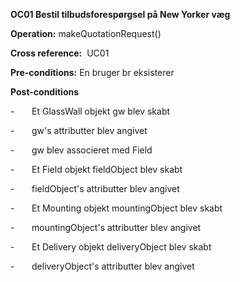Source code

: **OC01 Bestil tilbudsforespørgsel på New Yorker væg**

**Operation:** makeQuotationRequest()

**Cross reference:**  UC01

**Pre-conditions:** En bruger br eksisterer

**Post-conditions**

-       Et GlassWall objekt gw blev skabt

-       gw's attributter blev angivet

-       gw blev associeret med Field

-       Et Field objekt fieldObject blev skabt

-       fieldObject's attributter blev angivet

-       Et Mounting objekt mountingObject blev skabt

-       mountingObject's attributter blev angivet

-       Et Delivery objekt deliveryObject blev skabt

-       deliveryObject's attributter blev angivet
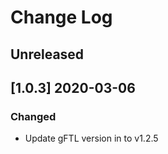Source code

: 
# Change Log

## Unreleased

## [1.0.3] 2020-03-06

### Changed
  -  Update gFTL version in to v1.2.5

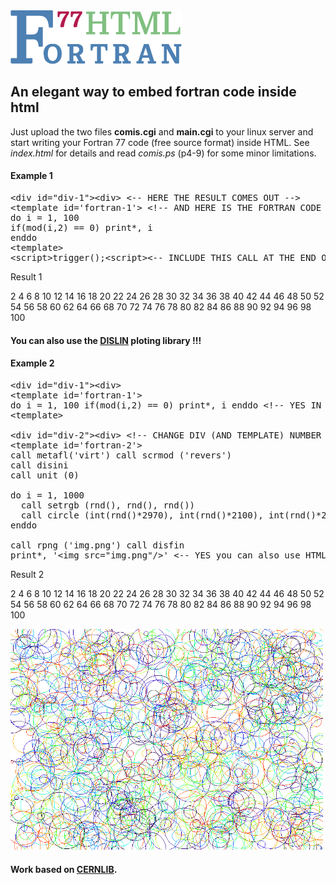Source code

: <img src='fortran.png'/>

## An  elegant way to embed fortran code inside html

Just upload the two files <b>comis.cgi</b> and <b>main.cgi</b> to your linux server and start writing your Fortran 77 code (free source format) inside HTML.
See <i>index.html</i> for details and read <i>comis.ps</i> (p4-9) for some minor limitations.
#### Example 1
<pre>
&lt;div id="div-1">&lt;div> &lt;-- HERE THE RESULT COMES OUT -->
&lt;template id='fortran-1'> &lt;!-- AND HERE IS THE FORTRAN CODE (No need to include SUBROUTINE and END commands)-->
do i = 1, 100
if(mod(i,2) == 0) print*, i
enddo
&lt;template>
&lt;script>trigger();&lt;script>&lt;-- INCLUDE THIS CALL AT THE END OF THE PAGE TO INVOKE COMIS INTERPRETER -->
</pre>

Result 1

2 4 6 8 10 12 14 16 18 20 22 24 26 28 30 32 34 36 38 40 42 44 46 48 50 52 54 56 58 60 62 64 66 68 70 72 74 76 78 80 82 84 86 88 90 92 94 96 98 100 

#### You can also use the <a href='https://www.dislin.de/' target='_blank'>DISLIN</a> ploting library !!!

#### Example 2
<pre>
&lt;div id="div-1">&lt;div>
&lt;template id='fortran-1'>
do i = 1, 100 if(mod(i,2) == 0) print*, i enddo &lt;!-- YES IN ONE LINE !! -->
&lt;template>

&lt;div id="div-2">&lt;div> &lt;!-- CHANGE DIV (AND TEMPLATE) NUMBER IF THERE ARE MANY SUBROUTINES IN THE SAME .html FILE -->
&lt;template id='fortran-2'>
call metafl('virt') call scrmod ('revers')
call disini
call unit (0)

do i = 1, 1000
  call setrgb (rnd(), rnd(), rnd())
  call circle (int(rnd()*2970), int(rnd()*2100), int(rnd()*200))
enddo

call rpng ('img.png') call disfin
print*, '&lt;img src="img.png"/>' &lt;-- YES you can also use HTML inside FORTRAN !!!
</pre>

Result 2

2 4 6 8 10 12 14 16 18 20 22 24 26 28 30 32 34 36 38 40 42 44 46 48 50 52 54 56 58 60 62 64 66 68 70 72 74 76 78 80 82 84 86 88 90 92 94 96 98 100 

<img src='img.png' width="500"/>

#### Work based on <a href='https://cernlib.web.cern.ch/version.html' target='_blank'>CERNLIB</a>.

**INSTRUCTIONS FOR THE TASK:** Skip the pictures and quote each line of the entries above, from the first through the line with "-       gw blev associeret med Field", exactly as it appears.

**RESULT OF THIS TASK:**
Source code

: **OC01 Bestil tilbudsforespørgsel på New Yorker væg**

**Operation:** makeQuotationRequest()

**Cross reference:**  UC01

**Pre-conditions:** En bruger br eksisterer

**Post-conditions**

-       Et GlassWall objekt gw blev skabt

-       gw's attributter blev angivet

-       gw blev associeret med Field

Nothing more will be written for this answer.